- Assignment -
A single figure is required: the number of lines in the data below that hold the word "where".

>>>

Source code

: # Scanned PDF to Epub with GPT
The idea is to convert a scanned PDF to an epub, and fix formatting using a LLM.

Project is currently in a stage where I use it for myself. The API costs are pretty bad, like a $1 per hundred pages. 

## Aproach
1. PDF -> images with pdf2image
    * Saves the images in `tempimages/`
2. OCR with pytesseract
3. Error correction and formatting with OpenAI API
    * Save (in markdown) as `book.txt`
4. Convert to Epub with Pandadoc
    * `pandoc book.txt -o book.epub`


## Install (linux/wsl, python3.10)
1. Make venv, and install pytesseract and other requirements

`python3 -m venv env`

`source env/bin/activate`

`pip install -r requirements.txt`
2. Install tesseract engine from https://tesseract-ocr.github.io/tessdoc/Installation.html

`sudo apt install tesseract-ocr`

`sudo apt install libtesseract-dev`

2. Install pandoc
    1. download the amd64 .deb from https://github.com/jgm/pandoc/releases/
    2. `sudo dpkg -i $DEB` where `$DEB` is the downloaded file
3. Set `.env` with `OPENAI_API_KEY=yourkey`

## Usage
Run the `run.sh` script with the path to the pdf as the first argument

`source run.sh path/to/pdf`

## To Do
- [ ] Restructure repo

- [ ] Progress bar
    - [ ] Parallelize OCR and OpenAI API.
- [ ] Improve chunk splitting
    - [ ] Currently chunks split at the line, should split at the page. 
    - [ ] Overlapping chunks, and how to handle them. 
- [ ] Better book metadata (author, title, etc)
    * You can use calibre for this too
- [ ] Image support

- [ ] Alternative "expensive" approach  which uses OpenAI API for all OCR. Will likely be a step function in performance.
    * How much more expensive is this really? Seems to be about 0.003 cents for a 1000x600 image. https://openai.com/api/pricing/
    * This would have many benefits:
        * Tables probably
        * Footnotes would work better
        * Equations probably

<<<

- Exercise answer -
2